__TASK OBJECTIVE__
Apart from the images, the entire listing below must be restated word for word.

★ ★ ★ ★ ★ ★ ★

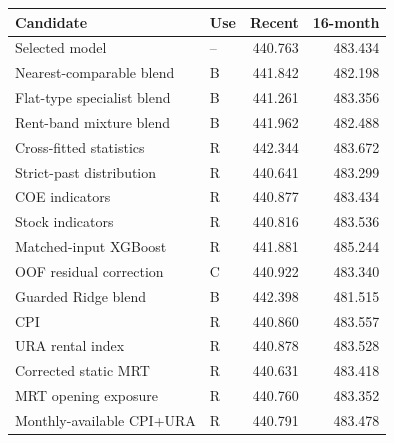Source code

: \begin{tabular}{llrr}
\toprule
Candidate & Use & Recent & 16-month \\
\midrule
Selected model & -- & 440.763 & 483.434 \\
Nearest-comparable blend & B & 441.842 & 482.198 \\
Flat-type specialist blend & B & 441.261 & 483.356 \\
Rent-band mixture blend & B & 441.962 & 482.488 \\
Cross-fitted statistics & R & 442.344 & 483.672 \\
Strict-past distribution & R & 440.641 & 483.299 \\
COE indicators & R & 440.877 & 483.434 \\
Stock indicators & R & 440.816 & 483.536 \\
Matched-input XGBoost & R & 441.881 & 485.244 \\
OOF residual correction & C & 440.922 & 483.340 \\
Guarded Ridge blend & B & 442.398 & 481.515 \\
CPI & R & 440.860 & 483.557 \\
URA rental index & R & 440.878 & 483.528 \\
Corrected static MRT & R & 440.631 & 483.418 \\
MRT opening exposure & R & 440.760 & 483.352 \\
Monthly-available CPI+URA & R & 440.791 & 483.478 \\
\bottomrule
\end{tabular}
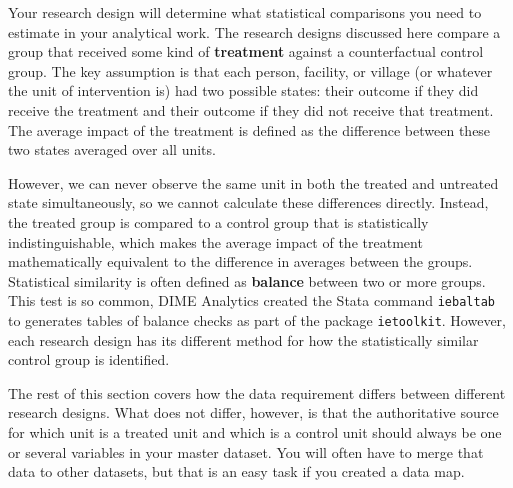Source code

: Your research design will determine what statistical comparisons you need
to estimate in your analytical work.
The research designs discussed here compare a group that received
some kind of \textbf{treatment}
against a counterfactual control group.
The key assumption is that each
person, facility, or village (or whatever the unit of intervention is)
had two possible states: their outcome if they did receive the treatment
and their outcome if they did not receive that treatment.
The average impact of the treatment is defined as
the difference between these two states averaged over all units.

However, we can never observe the same unit
in both the treated and untreated state simultaneously,
so we cannot calculate these differences directly.
Instead, the treated group is compared to a control group
that is statistically indistinguishable,
which makes the average impact of the treatment
mathematically equivalent to the difference in averages between the groups.
Statistical similarity is often defined
as \textbf{balance} between two or more groups.	
This test is so common,	
DIME Analytics created the Stata command \texttt{iebaltab}	
to generates tables of balance checks	
as part of the package \texttt{ietoolkit}.	
However, each research design has its different method	
for how the statistically similar control group is identified.

The rest of this section covers how the data requirement differs 
between different research designs.
What does not differ, however, is that the authoritative source
for which unit is a treated unit and which is a control unit
should always be one or several variables in your master dataset. 
You will often have to merge that data to other datasets, 
but that is an easy task if you created a data map.


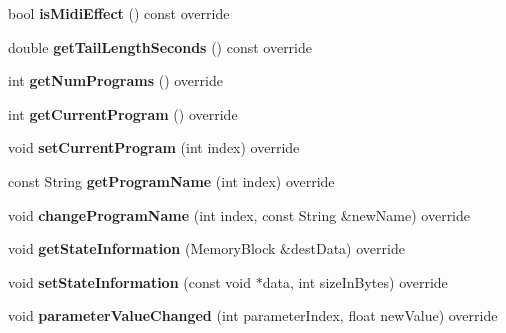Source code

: \begin{DoxyCompactItemize}
\item 
\mbox{\label{class_wrapped_processor_a59c97dad39e2277bab451cea9af1b726}} 
bool {\bfseries is\+Midi\+Effect} () const override
\item 
\mbox{\label{class_wrapped_processor_a0edf29836ba61c8cb66633dad6c5830c}} 
double {\bfseries get\+Tail\+Length\+Seconds} () const override
\item 
\mbox{\label{class_wrapped_processor_a50aa2997c5c87fac02127e547b53babe}} 
int {\bfseries get\+Num\+Programs} () override
\item 
\mbox{\label{class_wrapped_processor_a279ec13fdc234dbe3ba6850d93829ba7}} 
int {\bfseries get\+Current\+Program} () override
\item 
\mbox{\label{class_wrapped_processor_a7f287cb51a79f739f0f4db5e4189d83a}} 
void {\bfseries set\+Current\+Program} (int index) override
\item 
\mbox{\label{class_wrapped_processor_a20264224c9a06f3eb77dd4d1ae2dd60a}} 
const String {\bfseries get\+Program\+Name} (int index) override
\item 
\mbox{\label{class_wrapped_processor_a00c519e9cb9bca4e5e23b1143fbeef33}} 
void {\bfseries change\+Program\+Name} (int index, const String \&new\+Name) override
\item 
\mbox{\label{class_wrapped_processor_a2f8d12fe4fefeeccd742830c58cab2ab}} 
void {\bfseries get\+State\+Information} (Memory\+Block \&dest\+Data) override
\item 
\mbox{\label{class_wrapped_processor_a51a5e6561b9aabc743f9f5a1f509afd0}} 
void {\bfseries set\+State\+Information} (const void $\ast$data, int size\+In\+Bytes) override
\item 
\mbox{\label{class_wrapped_processor_a28ba91aa153d66683fca2394300444fd}} 
void {\bfseries parameter\+Value\+Changed} (int parameter\+Index, float new\+Value) override

\end{DoxyCompactItemize}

★ ★ ★ ★ ★ ★ ★

__ANSWER BOX__
Source code

: \begin{tabular}{llrr}
\toprule
Candidate & Use & Recent & 16-month \\
\midrule
Selected model & -- & 440.763 & 483.434 \\
Nearest-comparable blend & B & 441.842 & 482.198 \\
Flat-type specialist blend & B & 441.261 & 483.356 \\
Rent-band mixture blend & B & 441.962 & 482.488 \\
Cross-fitted statistics & R & 442.344 & 483.672 \\
Strict-past distribution & R & 440.641 & 483.299 \\
COE indicators & R & 440.877 & 483.434 \\
Stock indicators & R & 440.816 & 483.536 \\
Matched-input XGBoost & R & 441.881 & 485.244 \\
OOF residual correction & C & 440.922 & 483.340 \\
Guarded Ridge blend & B & 442.398 & 481.515 \\
CPI & R & 440.860 & 483.557 \\
URA rental index & R & 440.878 & 483.528 \\
Corrected static MRT & R & 440.631 & 483.418 \\
MRT opening exposure & R & 440.760 & 483.352 \\
Monthly-available CPI+URA & R & 440.791 & 483.478 \\
\bottomrule
\end{tabular}
Source code

: Your research design will determine what statistical comparisons you need
to estimate in your analytical work.
The research designs discussed here compare a group that received
some kind of \textbf{treatment}
against a counterfactual control group.
The key assumption is that each
person, facility, or village (or whatever the unit of intervention is)
had two possible states: their outcome if they did receive the treatment
and their outcome if they did not receive that treatment.
The average impact of the treatment is defined as
the difference between these two states averaged over all units.

However, we can never observe the same unit
in both the treated and untreated state simultaneously,
so we cannot calculate these differences directly.
Instead, the treated group is compared to a control group
that is statistically indistinguishable,
which makes the average impact of the treatment
mathematically equivalent to the difference in averages between the groups.
Statistical similarity is often defined
as \textbf{balance} between two or more groups.	
This test is so common,	
DIME Analytics created the Stata command \texttt{iebaltab}	
to generates tables of balance checks	
as part of the package \texttt{ietoolkit}.	
However, each research design has its different method	
for how the statistically similar control group is identified.

The rest of this section covers how the data requirement differs 
between different research designs.
What does not differ, however, is that the authoritative source
for which unit is a treated unit and which is a control unit
should always be one or several variables in your master dataset. 
You will often have to merge that data to other datasets, 
but that is an easy task if you created a data map.


Source code

: \begin{DoxyCompactItemize}
\item 
\mbox{\label{class_wrapped_processor_a59c97dad39e2277bab451cea9af1b726}} 
bool {\bfseries is\+Midi\+Effect} () const override
\item 
\mbox{\label{class_wrapped_processor_a0edf29836ba61c8cb66633dad6c5830c}} 
double {\bfseries get\+Tail\+Length\+Seconds} () const override
\item 
\mbox{\label{class_wrapped_processor_a50aa2997c5c87fac02127e547b53babe}} 
int {\bfseries get\+Num\+Programs} () override
\item 
\mbox{\label{class_wrapped_processor_a279ec13fdc234dbe3ba6850d93829ba7}} 
int {\bfseries get\+Current\+Program} () override
\item 
\mbox{\label{class_wrapped_processor_a7f287cb51a79f739f0f4db5e4189d83a}} 
void {\bfseries set\+Current\+Program} (int index) override
\item 
\mbox{\label{class_wrapped_processor_a20264224c9a06f3eb77dd4d1ae2dd60a}} 
const String {\bfseries get\+Program\+Name} (int index) override
\item 
\mbox{\label{class_wrapped_processor_a00c519e9cb9bca4e5e23b1143fbeef33}} 
void {\bfseries change\+Program\+Name} (int index, const String \&new\+Name) override
\item 
\mbox{\label{class_wrapped_processor_a2f8d12fe4fefeeccd742830c58cab2ab}} 
void {\bfseries get\+State\+Information} (Memory\+Block \&dest\+Data) override
\item 
\mbox{\label{class_wrapped_processor_a51a5e6561b9aabc743f9f5a1f509afd0}} 
void {\bfseries set\+State\+Information} (const void $\ast$data, int size\+In\+Bytes) override
\item 
\mbox{\label{class_wrapped_processor_a28ba91aa153d66683fca2394300444fd}} 
void {\bfseries parameter\+Value\+Changed} (int parameter\+Index, float new\+Value) override

\end{DoxyCompactItemize}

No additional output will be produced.